I agonized over whether to put Final Fantasy VI above Final Fantasy IV because I believe both games to be masterpieces. I ultimately decided to give VI the edge because it, like VIII, has a wonderful ability to cash in on moments. Whether it’s the opera house, or the coin toss between Edgar and Sabin, or even Terra’s snow crossing at the outset (complete with one of the all-time great Final Fantasy music pieces —"Terra's Theme"), VI excels on precision narrative execution that seems beyond the current capabilities of the franchise —trying to decode the convoluted jargon parades of the Fabula Nova Crystallis storyline has taken years off of my life. As the final entry on the Super Nintendo, Final Fantasy VI perfected the design that IV had started, offering a large, engaging cast of characters, the fantastic Esper system, and a super villain who actually destroys the world.

2. Final Fantasy IX

Final Fantasy IX does basically everything right. Developed as a return-to-form for the series, IX is a beautiful conglomerate of everything great about the series’ first six entries —diverse set of class-centric characters set against a mythical/medieval backdrop— combined with the unavoidable push towards the new and innovative the industry often demands. As I wrote in my request for a Final Fantasy IX remake, the result is that every aspect of the game is a strange hybrid, comprised of many of the best metaphorical limbs left behind by the series’ previous games.

Add in the magnificent soundtrack that I submit as the best one of the entire series, and a world filled to the brim with myth (Mist Continent), historical events, (the “Airship Revolution,” Burmecian genocides), and wonderful chocobo search-and-finds (Chocographs), IX has no real chinks in the armor. I could probably complain about Necron appearing out of nowhere at the end as some sort of a god-villain, but I can let it slide.

1. Final Fantasy VII

I have a deeply personal relationship with Final Fantasy VII, but my personal feelings don't obscure that an actual meteor couldn’t have impacted the gaming world more than VII did. All you have to do is browse the “Impact” section of the game’s Wikipedia page to understand the vast reach of this game.
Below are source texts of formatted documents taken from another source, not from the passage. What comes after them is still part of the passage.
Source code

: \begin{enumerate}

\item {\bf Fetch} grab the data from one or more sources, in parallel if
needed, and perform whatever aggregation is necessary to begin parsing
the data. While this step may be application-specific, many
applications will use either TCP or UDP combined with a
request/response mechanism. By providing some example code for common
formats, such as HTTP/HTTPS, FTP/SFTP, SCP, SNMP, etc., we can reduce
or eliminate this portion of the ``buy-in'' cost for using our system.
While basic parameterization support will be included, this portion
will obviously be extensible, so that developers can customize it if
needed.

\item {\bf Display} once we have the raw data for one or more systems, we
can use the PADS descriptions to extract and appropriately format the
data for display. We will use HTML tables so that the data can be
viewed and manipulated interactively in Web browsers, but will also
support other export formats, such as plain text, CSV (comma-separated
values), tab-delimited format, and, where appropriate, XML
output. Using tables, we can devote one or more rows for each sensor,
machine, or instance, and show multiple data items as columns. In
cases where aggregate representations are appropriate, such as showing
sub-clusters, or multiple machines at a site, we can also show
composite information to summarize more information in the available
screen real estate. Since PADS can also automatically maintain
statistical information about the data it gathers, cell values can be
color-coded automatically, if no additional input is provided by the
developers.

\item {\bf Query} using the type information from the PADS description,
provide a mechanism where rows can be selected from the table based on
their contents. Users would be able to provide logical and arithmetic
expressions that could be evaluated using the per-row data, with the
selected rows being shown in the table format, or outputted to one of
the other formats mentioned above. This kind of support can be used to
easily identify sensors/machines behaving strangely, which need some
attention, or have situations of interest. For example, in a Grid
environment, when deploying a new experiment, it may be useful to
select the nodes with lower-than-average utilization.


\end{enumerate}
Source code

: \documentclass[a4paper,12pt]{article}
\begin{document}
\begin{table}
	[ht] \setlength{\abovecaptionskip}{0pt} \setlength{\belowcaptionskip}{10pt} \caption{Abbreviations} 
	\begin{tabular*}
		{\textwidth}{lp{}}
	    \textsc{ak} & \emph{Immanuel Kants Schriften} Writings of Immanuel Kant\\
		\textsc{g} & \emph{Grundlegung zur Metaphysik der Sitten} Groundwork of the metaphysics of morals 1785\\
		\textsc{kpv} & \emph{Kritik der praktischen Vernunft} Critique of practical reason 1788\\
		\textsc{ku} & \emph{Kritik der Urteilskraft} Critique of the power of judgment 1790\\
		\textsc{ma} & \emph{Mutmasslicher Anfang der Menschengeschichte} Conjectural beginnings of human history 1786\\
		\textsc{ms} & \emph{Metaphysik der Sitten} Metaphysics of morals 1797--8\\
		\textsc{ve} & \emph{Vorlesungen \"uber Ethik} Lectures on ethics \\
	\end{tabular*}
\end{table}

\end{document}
VII has the same precision narrative ability that I described Final Fantasy VI having —here we are talking about things like Sephiroth’s iconic destruction of Nibelheim, Aeris’ death, or Cloud and Tifa in the Lifestream. Like IX, VII’s world is rich and detailed, both in its size as well as its depth. Almost every location in the game has something significant happen there that makes it integral to the plot.

VII also has permeated far beyond its core entry, which makes it all the more significant. Excellent side entries like Crisis Core: Final Fantasy VII, questionable ones like Dirge of Cerberus: Final Fantasy VII, movies (Final Fantasy VII: Advent Children), the aforementioned Remake, and others have plastered the legacy all over everything. And for what it’s worth, I’m not sure I have ever wanted to visit a Final Fantasy town more than I wanted to visit Cosmo Canyon.